A fianco di queste donne si fa sempre sempre più vivace la presenza di numerosi ragazzi e uomini che, con le loro parole, raccontano la discriminazione e il pregiudizio, con le loro azioni, vi si oppongono quotidianamente. C’è Simon, che lavora come assistente sociale e dedica la sua vita a combattere la povertà: lo vediamo ogni sabato dialogare con le donne delle famiglie meno abbienti, ascolta della loro fatica e cerca di alleviarla con tutti gli strumenti di cui dispone. Poi c’è Giorgio, 20 anni, occhioni grandi da cucciolo. Si dibatte tra il ruolo di uomo forte, pronto a proteggere la famiglia, e la vulnerabilità che non riesce ancora a nascondere, segno prezioso della sua sensibilità. Sa esprimere con spontaneità i suoi sentimenti e vorrebbe che tutti i suoi amici si sentissero liberi di farlo. Giorgio si arrabbia perché non può vivere l’amore in maniera spensierata: se passeggia mano per la mano con una ragazza, sa che le persone parleranno ed emetteranno giudizi, e i giudizi potranno diventare azioni. Come lui, molti giovanissimi si oppongono silenziosamente alle costrizioni sociali e provano a far germogliare un amore più libero per l’altro e per loro stessi. I ragazzi lasciano crescere i riccioli  e le ragazze indossano felpe larghe e scarpe da ginnastica. Forse andranno all’università e riempiranno le fila di un mondo professionale istruito, con un rapporto di genere progressivamente più equilibrato; oppure, semplicemente con il loro pensiero, regaleranno al  loro paese l’espressione di una mentalità più aperta e libera.

La sfida che hanno di fronte non è semplice: sciogliere il vincolo delle tradizioni è uno sforzo complesso, che può portare a una deriva tristemente nota al mondo occidentale, fatta di a perdita di senso, disordine e incertezza.

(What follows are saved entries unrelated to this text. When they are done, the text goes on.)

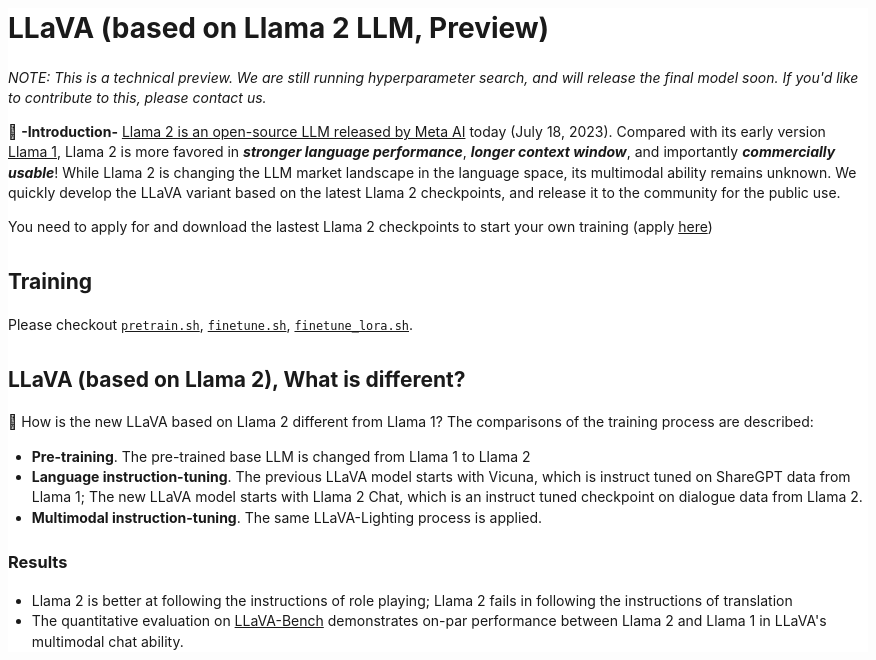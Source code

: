 # LLaVA (based on Llama 2 LLM, Preview)

*NOTE: This is a technical preview. We are still running hyperparameter search, and will release the final model soon.  If you'd like to contribute to this, please contact us.*

:llama: **-Introduction-** [Llama 2 is an open-source LLM released by Meta AI](https://about.fb.com/news/2023/07/llama-2/) today (July 18, 2023). Compared with its early version [Llama 1](https://ai.meta.com/blog/large-language-model-llama-meta-ai/), Llama 2 is more favored in ***stronger language performance***, ***longer context window***, and importantly ***commercially usable***! While Llama 2 is changing the LLM market landscape in the language space, its multimodal ability remains unknown. We quickly develop the LLaVA variant based on the latest Llama 2 checkpoints, and release it to the community for the public use.

You need to apply for and download the lastest Llama 2 checkpoints to start your own training (apply [here](https://ai.meta.com/resources/models-and-libraries/llama-downloads/))


## Training

Please checkout [`pretrain.sh`](https://github.com/haotian-liu/LLaVA/blob/main/scripts/pretrain.sh), [`finetune.sh`](https://github.com/haotian-liu/LLaVA/blob/main/scripts/finetune.sh), [`finetune_lora.sh`](https://github.com/haotian-liu/LLaVA/blob/main/scripts/finetune_lora.sh).

## LLaVA (based on Llama 2), What is different? 

:volcano: How is the new LLaVA based on Llama 2 different from Llama 1? The comparisons of the training process are described:
- **Pre-training**. The pre-trained base LLM is changed from Llama 1 to Llama 2
- **Language instruction-tuning**. The previous LLaVA model starts with Vicuna, which is instruct tuned on ShareGPT data from Llama 1; The new LLaVA model starts with Llama 2 Chat, which is an instruct tuned checkpoint on dialogue data from Llama 2.
- **Multimodal instruction-tuning**. The same LLaVA-Lighting process is applied.


### Results

- Llama 2 is better at following the instructions of role playing; Llama 2 fails in following the instructions of translation
- The quantitative evaluation on [LLaVA-Bench](https://github.com/haotian-liu/LLaVA/blob/main/docs/LLaVA_Bench.md) demonstrates on-par performance between Llama 2 and Llama 1 in LLaVA's multimodal chat ability.

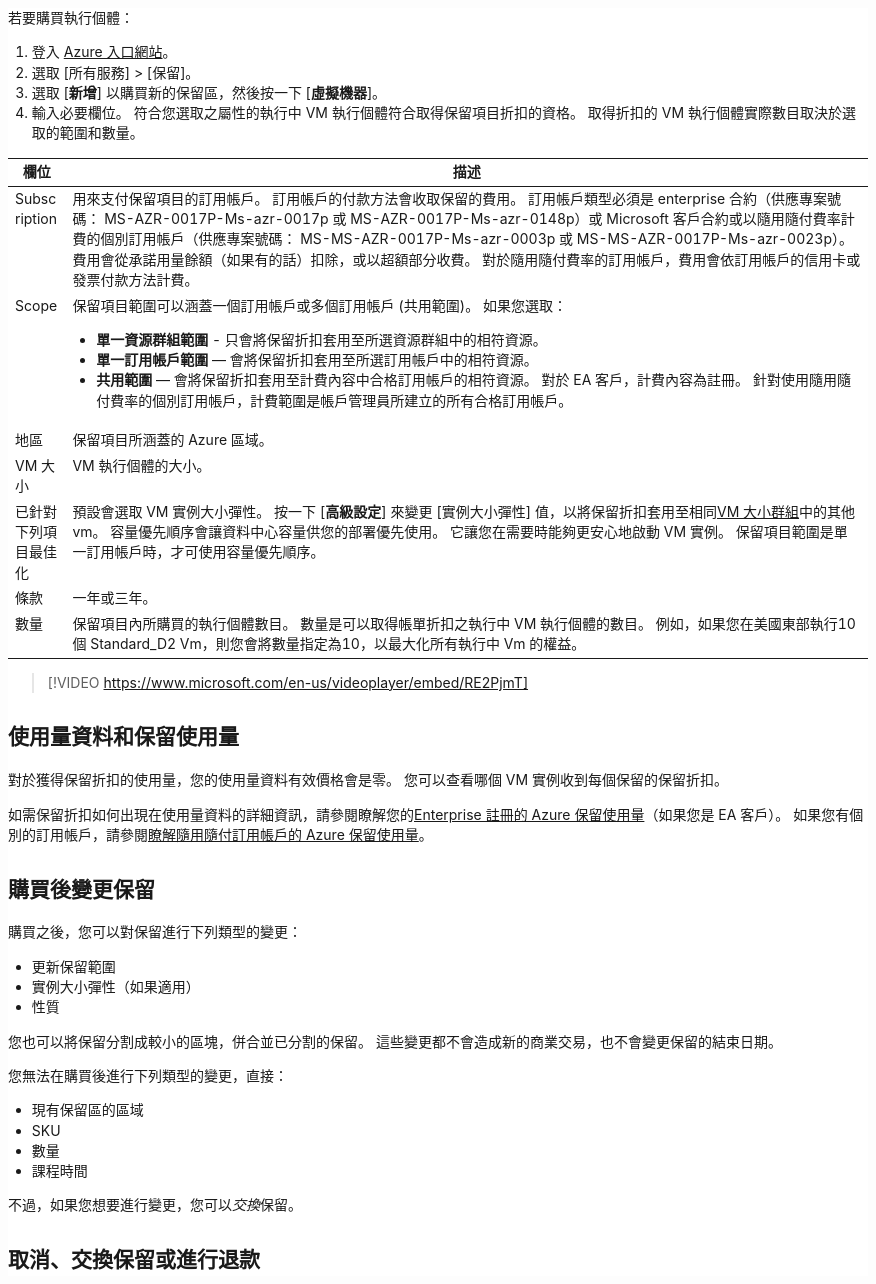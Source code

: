 若要購買執行個體：

1. 登入 [Azure 入口網站](https://portal.azure.com)。
1. 選取 [所有服務] > [保留]。
1. 選取 [**新增**] 以購買新的保留區，然後按一下 [**虛擬機器**]。
1. 輸入必要欄位。 符合您選取之屬性的執行中 VM 執行個體符合取得保留項目折扣的資格。 取得折扣的 VM 執行個體實際數目取決於選取的範圍和數量。

| 欄位      | 描述|
|------------|--------------|
|Subscription|用來支付保留項目的訂用帳戶。 訂用帳戶的付款方法會收取保留的費用。 訂用帳戶類型必須是 enterprise 合約（供應專案號碼： MS-AZR-0017P-Ms-azr-0017p 或 MS-AZR-0017P-Ms-azr-0148p）或 Microsoft 客戶合約或以隨用隨付費率計費的個別訂用帳戶（供應專案號碼： MS-MS-AZR-0017P-Ms-azr-0003p 或 MS-MS-AZR-0017P-Ms-azr-0023p）。 費用會從承諾用量餘額（如果有的話）扣除，或以超額部分收費。 對於隨用隨付費率的訂用帳戶，費用會依訂用帳戶的信用卡或發票付款方法計費。|    
|Scope       |保留項目範圍可以涵蓋一個訂用帳戶或多個訂用帳戶 (共用範圍)。 如果您選取： <ul><li>**單一資源群組範圍** - 只會將保留折扣套用至所選資源群組中的相符資源。</li><li>**單一訂用帳戶範圍** — 會將保留折扣套用至所選訂用帳戶中的相符資源。</li><li>**共用範圍** — 會將保留折扣套用至計費內容中合格訂用帳戶的相符資源。 對於 EA 客戶，計費內容為註冊。 針對使用隨用隨付費率的個別訂用帳戶，計費範圍是帳戶管理員所建立的所有合格訂用帳戶。</li></ul>|
|地區    |保留項目所涵蓋的 Azure 區域。|    
|VM 大小     |VM 執行個體的大小。|
|已針對下列項目最佳化     |預設會選取 VM 實例大小彈性。 按一下 [**高級設定**] 來變更 [實例大小彈性] 值，以將保留折扣套用至相同[VM 大小群組](../articles/virtual-machines/windows/reserved-vm-instance-size-flexibility.md)中的其他 vm。 容量優先順序會讓資料中心容量供您的部署優先使用。 它讓您在需要時能夠更安心地啟動 VM 實例。 保留項目範圍是單一訂用帳戶時，才可使用容量優先順序。 |
|條款        |一年或三年。|
|數量    |保留項目內所購買的執行個體數目。 數量是可以取得帳單折扣之執行中 VM 執行個體的數目。 例如，如果您在美國東部執行10個 Standard_D2 Vm，則您會將數量指定為10，以最大化所有執行中 Vm 的權益。 |

> [!VIDEO https://www.microsoft.com/en-us/videoplayer/embed/RE2PjmT]

## <a name="usage-data-and-reservation-utilization"></a>使用量資料和保留使用量

對於獲得保留折扣的使用量，您的使用量資料有效價格會是零。 您可以查看哪個 VM 實例收到每個保留的保留折扣。

如需保留折扣如何出現在使用量資料的詳細資訊，請參閱瞭解您的[Enterprise 註冊的 Azure 保留使用量](../articles/billing/billing-understand-reserved-instance-usage-ea.md)（如果您是 EA 客戶）。 如果您有個別的訂用帳戶，請參閱[瞭解隨用隨付訂用帳戶的 Azure 保留使用量](../articles/billing/billing-understand-reserved-instance-usage.md)。

## <a name="change-a-reservation-after-purchase"></a>購買後變更保留

購買之後，您可以對保留進行下列類型的變更：

- 更新保留範圍
- 實例大小彈性（如果適用）
- 性質

您也可以將保留分割成較小的區塊，併合並已分割的保留。 這些變更都不會造成新的商業交易，也不會變更保留的結束日期。

您無法在購買後進行下列類型的變更，直接：

- 現有保留區的區域
- SKU
- 數量
- 課程時間

不過，如果您想要進行變更，您可以*交換*保留。

## <a name="cancel-exchange-or-refund-reservations"></a>取消、交換保留或進行退款
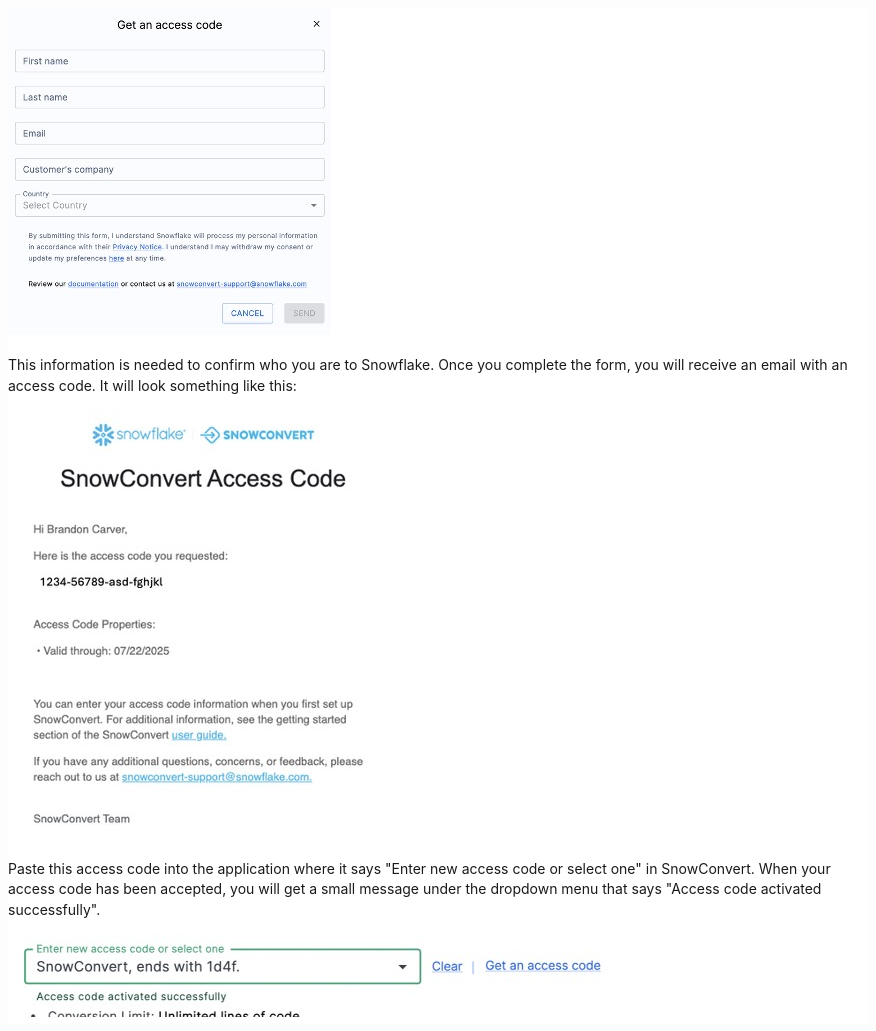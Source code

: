 ![Access Code Form](images/image008.jpg)

This information is needed to confirm who you are to Snowflake. Once you complete the form, you will receive an email with an access code. It will look something like this:

![Access Code Email](images/image009.jpg)

Paste this access code into the application where it says "Enter new access code or select one" in SnowConvert. When your access code has been accepted, you will get a small message under the dropdown menu that says "Access code activated successfully".

![Access Code Activated](images/image010.jpg)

I ragazzi di cui racconto dovranno provare a riempire il vuoto che segue alla decostruzione del mondo precedente: tenteranno di sfuggire alla parabola individualista in cui molte società sono cadute? Forse sì, i buoni segnali ci sono: le piccole associazioni che si prodigano per ripulire le spiagge e i laghi dai rifiuti, le raccolte alimentari a favore dei poveri e dei senzatetto , le iniziative per ridurre lo spreco di cibo, i murales che ravvivano i palazzi spogli e le centraline elettriche delle grandi città. Questi nuovi spazi di condivisione hanno il merito di  dirigere l’attenzione sulla dimensione pubblica dell’ambiente in cui si vive: grazie ad essi, è possibile intrecciare le vite dei singoli in una nuova forma. Sono i primi passi verso la creazione di una comunità più libera, ma anche più unita, che regali un nuovo senso all’esistenza di chi ne fa parte.